TASK PROMPT>
Among the entries that follow, some lines contain the word "encompassing". Show all of them.

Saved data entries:
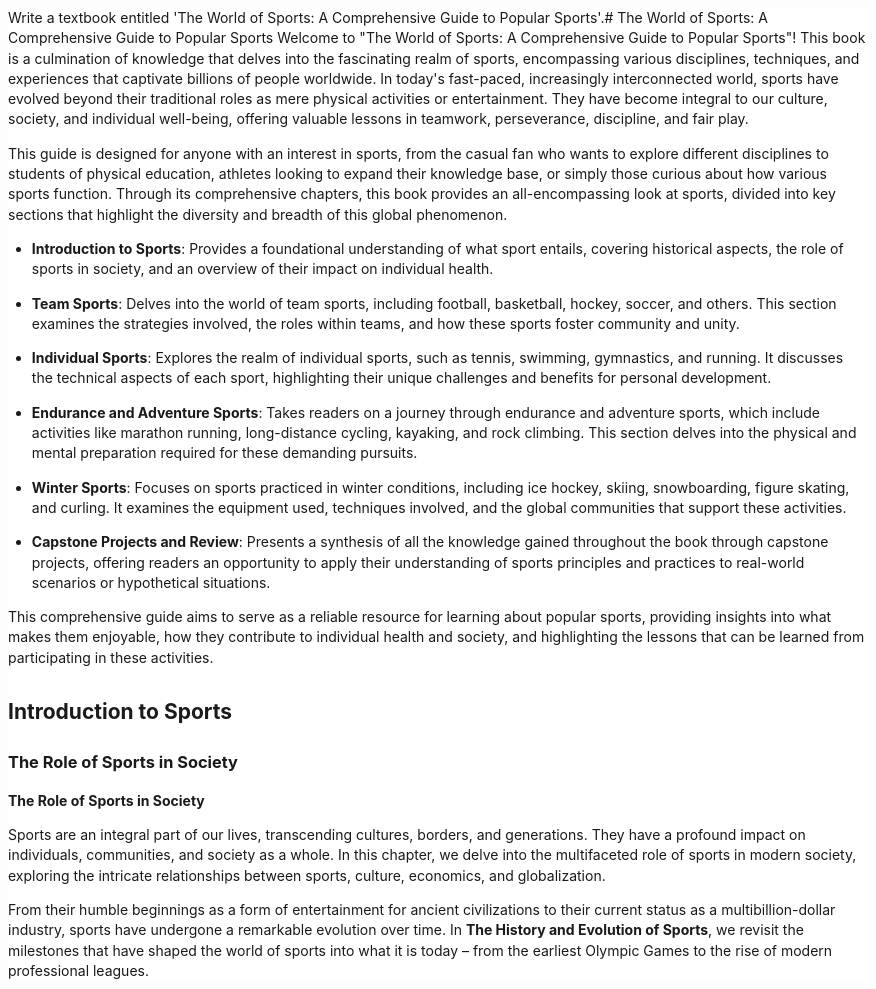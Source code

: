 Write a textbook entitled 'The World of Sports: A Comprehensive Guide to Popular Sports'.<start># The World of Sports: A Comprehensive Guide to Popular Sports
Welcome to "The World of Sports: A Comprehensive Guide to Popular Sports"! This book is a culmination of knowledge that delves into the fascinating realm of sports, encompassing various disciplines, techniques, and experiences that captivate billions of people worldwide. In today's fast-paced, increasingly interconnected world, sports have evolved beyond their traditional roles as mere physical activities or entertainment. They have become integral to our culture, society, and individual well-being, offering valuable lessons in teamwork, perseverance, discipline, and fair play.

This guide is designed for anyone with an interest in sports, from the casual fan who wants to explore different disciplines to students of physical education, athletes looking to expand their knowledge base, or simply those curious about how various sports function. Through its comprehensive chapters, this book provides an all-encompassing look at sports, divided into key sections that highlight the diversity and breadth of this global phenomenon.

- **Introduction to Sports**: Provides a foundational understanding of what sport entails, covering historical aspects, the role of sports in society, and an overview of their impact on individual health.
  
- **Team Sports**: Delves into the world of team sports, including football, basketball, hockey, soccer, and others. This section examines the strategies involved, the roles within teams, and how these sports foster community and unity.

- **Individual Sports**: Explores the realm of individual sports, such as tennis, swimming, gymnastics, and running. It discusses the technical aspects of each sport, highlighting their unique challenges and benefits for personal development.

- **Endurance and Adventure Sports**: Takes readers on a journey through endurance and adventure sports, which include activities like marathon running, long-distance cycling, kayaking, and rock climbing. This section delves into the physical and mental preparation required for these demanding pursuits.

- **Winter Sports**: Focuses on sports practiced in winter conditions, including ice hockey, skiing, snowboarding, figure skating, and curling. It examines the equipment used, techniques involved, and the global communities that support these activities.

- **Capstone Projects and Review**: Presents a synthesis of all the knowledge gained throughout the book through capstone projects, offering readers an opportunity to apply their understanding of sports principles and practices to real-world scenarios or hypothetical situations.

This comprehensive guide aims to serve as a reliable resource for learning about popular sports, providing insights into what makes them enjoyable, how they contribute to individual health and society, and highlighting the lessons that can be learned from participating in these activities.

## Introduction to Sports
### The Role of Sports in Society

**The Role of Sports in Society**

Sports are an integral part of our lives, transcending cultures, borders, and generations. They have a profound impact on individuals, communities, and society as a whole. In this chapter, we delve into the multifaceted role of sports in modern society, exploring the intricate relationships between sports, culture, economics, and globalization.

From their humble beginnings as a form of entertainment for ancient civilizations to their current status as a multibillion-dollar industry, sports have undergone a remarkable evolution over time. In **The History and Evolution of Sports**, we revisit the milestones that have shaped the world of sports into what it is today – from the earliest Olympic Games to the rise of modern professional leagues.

ANSWER SECTION>
Welcome to "The World of Sports: A Comprehensive Guide to Popular Sports"! This book is a culmination of knowledge that delves into the fascinating realm of sports, encompassing various disciplines, techniques, and experiences that captivate billions of people worldwide. In today's fast-paced, increasingly interconnected world, sports have evolved beyond their traditional roles as mere physical activities or entertainment. They have become integral to our culture, society, and individual well-being, offering valuable lessons in teamwork, perseverance, discipline, and fair play.
This guide is designed for anyone with an interest in sports, from the casual fan who wants to explore different disciplines to students of physical education, athletes looking to expand their knowledge base, or simply those curious about how various sports function. Through its comprehensive chapters, this book provides an all-encompassing look at sports, divided into key sections that highlight the diversity and breadth of this global phenomenon.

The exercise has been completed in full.